Our proposal addresses this great unmet medical need, and seeds a long-term goal, which is to discover novel therapeutics to treat the invasive brain cancer cell. This application is based on previous exciting studies by us and others, which has demonstrated that in animal models, neural stem cells (NSCs) move specifically towards invasive brain cancer cells and track down pockets of tumors within the brain. Importantly, NSCs can be used to deliver therapeutic agents directly to tumor cells, with significant therapeutic benefit in animals. Here, our goal is to advance the field of brain cancer stem cell therapy by establishing novel approaches to examine the mechanisms how NSCs move, or migrate, toward glioma. We expect this knowledge to translate into refinement of the processes used to generate tumor-tropic stem cells (=stem cells that specifically track tumor cells), so that this can be accomplished in a clinically practicable fashion. Specifically, the proposed studies will contribute to the development of stem cell therapy in two ways. First, we will establish rigorous "motility assays", which are laboratory tests that will facilitate an important comparison of the migratory capabilities of NSCs derived by two well-publicized but heretofore never compared routes: NSCs derived from human embryonic stem cells (hESCs) vs. NSCs isolated directly from the central nervous system. Thus, although NSC migration is an absolute requirement for the use and further development of NSCs in stem cell therapy, migratory capabilities of different NSCs are currently unknown. Second, rigorous motility tests are needed for the analysis of the detailed mechanisms (the inner workings) how NSCs move towards glioma. We will subsequently utilize various genetic, molecular and cell biological means to study these mechanisms in detail. Our goal is to identify and characterize the genes and proteins that regulate the process of NSC movement towards gliomas. We expect our knowledge on the molecular mechanisms how stem cells track infiltrating tumor cells to allow further refinement of this therapeutic modality, because specific stem cell populations could be purified or genetically engineered on the basis of enhanced motility characteristics, thereby improving the efficiency of this treatment strategy for glioma.

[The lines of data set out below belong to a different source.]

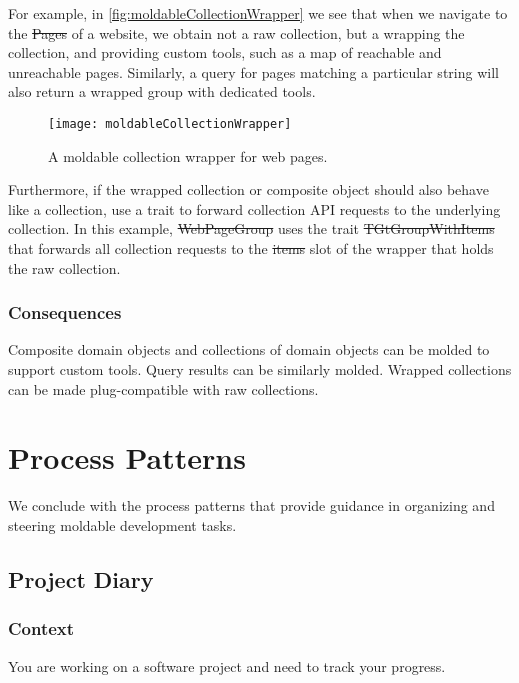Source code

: \documentclass[sigconf]{acmart}
\renewcommand{\nbc}[3]{} %
\newcommand\on[1]{\nbc{ON}{#1}{olive}} %
\begin{document}
For example, in \autoref{fig:moldableCollectionWrapper} we see that when we navigate to the \st{Pages} of a website, we obtain not a raw collection, but a  wrapping the collection, and providing custom tools, such as a map of reachable and unreachable pages.
Similarly, a query for pages matching a particular string will also return a wrapped group with dedicated tools.

\begin{figure}[h]
  \texttt{[image: moldableCollectionWrapper]}
  \caption{A moldable collection wrapper for web pages.}
  \label{fig:moldableCollectionWrapper}
\end{figure}

Furthermore, if the wrapped collection or composite object should also behave like a collection, use a trait to forward collection API requests to the underlying collection.
In this example, \st{WebPageGroup} uses the trait \st{TGtGroupWithItems} that forwards all collection requests to the \st{items} slot of the wrapper that holds the raw collection.

\subsubsection*{Consequences}
Composite domain objects and collections of domain objects can be molded to support custom tools.
Query results can be similarly molded.
Wrapped collections can be made plug-compatible with raw collections.

\section{Process Patterns}\label{sec:process}

We conclude with the process patterns that provide guidance in organizing and steering moldable development tasks.

\subsection*{Project Diary}\label{pat:projectDiary}

\subsubsection*{Context}
You are working on a software project and need to track your progress.
\end{document}

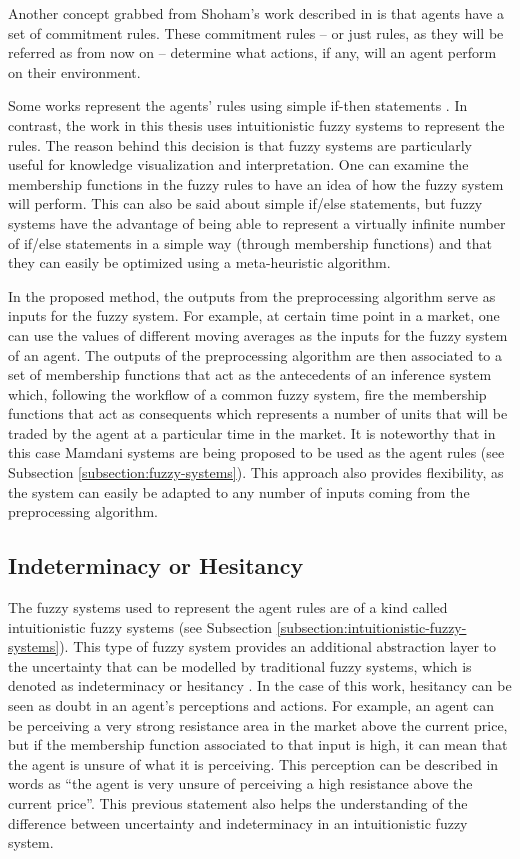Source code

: Another concept grabbed from Shoham's work described in \cite{Shoham1993} is
that agents have a set of commitment rules. These commitment rules -- or just
rules, as they will be referred as from now on -- determine what actions, if
any, will an agent perform on their environment.

Some works represent the agents' rules using simple if-then statements
\cite{Niazi2011} \cite{Pellizzari2007}. In contrast, the work in this thesis
uses intuitionistic fuzzy systems to represent the rules. The reason behind this
decision is that fuzzy systems are particularly useful for knowledge
visualization and interpretation. One can examine the membership functions in
the fuzzy rules to have an idea of how the fuzzy system will perform. This can
also be said about simple if/else statements, but fuzzy systems have the
advantage of being able to represent a virtually infinite number of if/else
statements in a simple way (through membership functions) and that they can
easily be optimized using a meta-heuristic algorithm.

In the proposed method, the outputs from the preprocessing algorithm serve as
inputs for the fuzzy system. For example, at certain time point in a market, one
can use the values of different moving averages as the inputs for the fuzzy
system of an agent. The outputs of the preprocessing algorithm are then
associated to a set of membership functions that act as the antecedents of an
inference system which, following the workflow of a common fuzzy system, fire
the membership functions that act as consequents which represents a number of
units that will be traded by the agent at a particular time in the market. It is
noteworthy that in this case Mamdani systems are being proposed to be used as
the agent rules (see Subsection \ref{subsection:fuzzy-systems}). This approach
also provides flexibility, as the system can easily be adapted to any number of
inputs coming from the preprocessing algorithm.

\subsection{Indeterminacy or Hesitancy}
\label{subsection:indeterminacy-or-hesitancy}

The fuzzy systems used to represent the agent rules are of a kind called
intuitionistic fuzzy systems (see Subsection
\ref{subsection:intuitionistic-fuzzy-systems}). This type of fuzzy system
provides an additional abstraction layer to the uncertainty that can be modelled
by traditional fuzzy systems, which is denoted as indeterminacy or hesitancy
\cite{Atanassov1986}. In the case of this work, hesitancy can be seen as doubt
in an agent's perceptions and actions. For example, an agent can be perceiving a
very strong resistance area in the market above the current price, but if the
membership function associated to that input is high, it can mean that the agent
is unsure of what it is perceiving. This perception can be described in words as
``the agent is very unsure of perceiving a high resistance above the current
price''. This previous statement also helps the understanding of the difference
between uncertainty and indeterminacy in an intuitionistic fuzzy system.

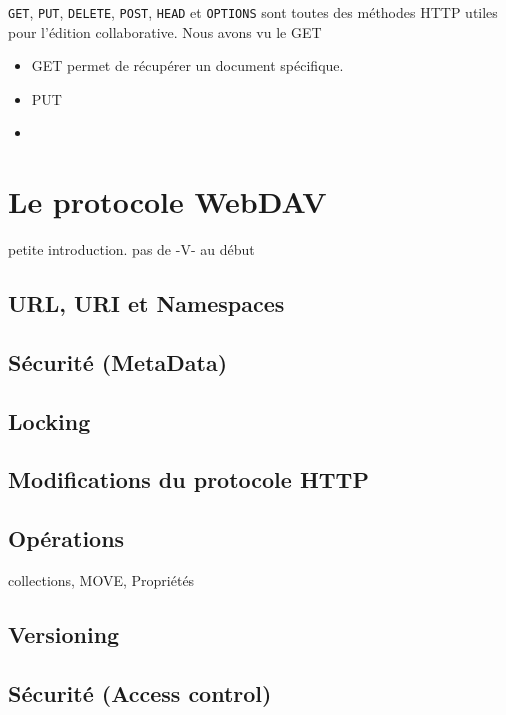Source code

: \documentclass[a4paper, 11pt]{article}
\begin{document}
{		\texttt{GET}, \texttt{PUT}, \texttt{DELETE}, \texttt{POST}, \texttt{HEAD} et \texttt{OPTIONS} sont toutes des méthodes HTTP utiles pour l'édition collaborative. Nous avons vu le GET
		
		\begin{itemize}
			\item GET permet de récupérer un document spécifique. 
			\item PUT %
			\item 
		\end{itemize}
		

\section{Le protocole WebDAV}
\label{sec:proto_webdav}

petite introduction. pas de -V- au début

	\subsection{URL, URI et Namespaces}

	\subsection{Sécurité (MetaData)} 
	
	\subsection{Locking}
	
	\subsection{Modifications du protocole HTTP}
	\label{sub:modif_proto_http}
	
	
	\subsection{Opérations}
	
		collections, MOVE, Propriétés
		
	\subsection{Versioning}
	
	\subsection{Sécurité (Access control)}
	
}
\end{document}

Each year more than 200,000 people in the United States are diagnosed with a primary or metastatic brain tumor; primary brain tumors comprise approximately 40,0000 of these diagnoses. Brain tumors are the leading cause of solid tumor cancer death in children under the age of 20, and they are the second leading cause of cancer death in male adults ages 20-29. In California alone, 1,500 people die of brain cancers annually. Due to the high mortality rate, malignant brain cancer remains the single most costly and morbid cancer per capita in the United States, and unfortunately, the overall prognosis of brain cancer patients has remained virtually unchanged over the past 20 years. Thus, there is a great unmet medical need to provide novel and more effective treatment strategies to the people affected by this disease.

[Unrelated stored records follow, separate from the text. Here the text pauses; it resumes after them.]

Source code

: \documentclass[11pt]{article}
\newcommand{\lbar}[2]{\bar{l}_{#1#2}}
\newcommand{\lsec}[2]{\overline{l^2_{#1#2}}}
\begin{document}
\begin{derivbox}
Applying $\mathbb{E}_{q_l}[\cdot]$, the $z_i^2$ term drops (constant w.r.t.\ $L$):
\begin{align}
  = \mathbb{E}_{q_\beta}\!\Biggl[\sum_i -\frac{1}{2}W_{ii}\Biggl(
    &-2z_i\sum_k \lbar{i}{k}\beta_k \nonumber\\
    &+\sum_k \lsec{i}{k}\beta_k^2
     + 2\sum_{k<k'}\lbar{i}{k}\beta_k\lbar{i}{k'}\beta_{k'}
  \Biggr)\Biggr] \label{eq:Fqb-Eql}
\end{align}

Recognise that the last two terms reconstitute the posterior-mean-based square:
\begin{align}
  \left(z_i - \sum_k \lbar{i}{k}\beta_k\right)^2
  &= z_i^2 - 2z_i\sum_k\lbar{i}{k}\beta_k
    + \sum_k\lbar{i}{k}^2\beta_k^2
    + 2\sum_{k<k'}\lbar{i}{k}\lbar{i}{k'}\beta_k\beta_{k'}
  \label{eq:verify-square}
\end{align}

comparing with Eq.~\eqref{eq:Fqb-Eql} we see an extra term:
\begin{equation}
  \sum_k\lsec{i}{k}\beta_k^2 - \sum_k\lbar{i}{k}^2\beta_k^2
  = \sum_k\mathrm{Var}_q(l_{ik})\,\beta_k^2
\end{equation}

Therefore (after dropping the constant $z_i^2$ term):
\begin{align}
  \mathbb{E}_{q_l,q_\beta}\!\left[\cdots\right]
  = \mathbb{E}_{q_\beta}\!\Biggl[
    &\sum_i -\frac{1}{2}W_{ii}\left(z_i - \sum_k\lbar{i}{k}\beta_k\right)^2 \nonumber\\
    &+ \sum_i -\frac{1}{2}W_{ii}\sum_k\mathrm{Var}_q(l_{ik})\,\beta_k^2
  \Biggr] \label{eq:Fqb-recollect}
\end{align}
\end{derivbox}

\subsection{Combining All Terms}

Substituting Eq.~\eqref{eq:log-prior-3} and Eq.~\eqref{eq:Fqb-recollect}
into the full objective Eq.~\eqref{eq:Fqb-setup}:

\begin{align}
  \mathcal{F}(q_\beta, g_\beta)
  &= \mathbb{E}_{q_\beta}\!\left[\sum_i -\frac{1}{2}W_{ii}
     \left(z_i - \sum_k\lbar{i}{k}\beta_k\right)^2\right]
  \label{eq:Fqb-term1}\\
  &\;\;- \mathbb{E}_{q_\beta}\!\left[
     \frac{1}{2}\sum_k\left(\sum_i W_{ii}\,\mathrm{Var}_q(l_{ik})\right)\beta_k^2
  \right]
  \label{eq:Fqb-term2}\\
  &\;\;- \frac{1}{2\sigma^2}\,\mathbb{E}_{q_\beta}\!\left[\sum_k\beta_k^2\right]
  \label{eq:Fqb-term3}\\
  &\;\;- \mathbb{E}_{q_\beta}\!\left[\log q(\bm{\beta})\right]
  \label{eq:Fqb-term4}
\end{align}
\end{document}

Based on animal studies, human ES cell-derived neural stem cells represent an important step forward that may prove critical in the ultimate clinical implementation of a new treatment for glioma, the most common form of brain cancer. Our proposed studies in this application, once completed, are expected to greatly accelerate the path towards the generation and engineering of clinically useful stem cell therapies for this disease. If we are successful in this goal, our studies are anticipated to significantly reduce the human and economic costs of brain cancer in California and elsewhere, and also make adjuvant brain cancer therapy more readily available to the underserved population. In parallel, we expect that a successful completion of these studies will greatly invigorate stem cell therapy studies for other cancers, as well. This could open up unprecedented new opportunities for future oncology applications, and attract scientists from other states to California, all this having a positive effect on our State. Finally, the expansion of biotechnology industry (jobs, capital investments) that translates the scientific discoveries made under the auspices of CIRM to practical applications is also expected to have a significant positive economic impact on California.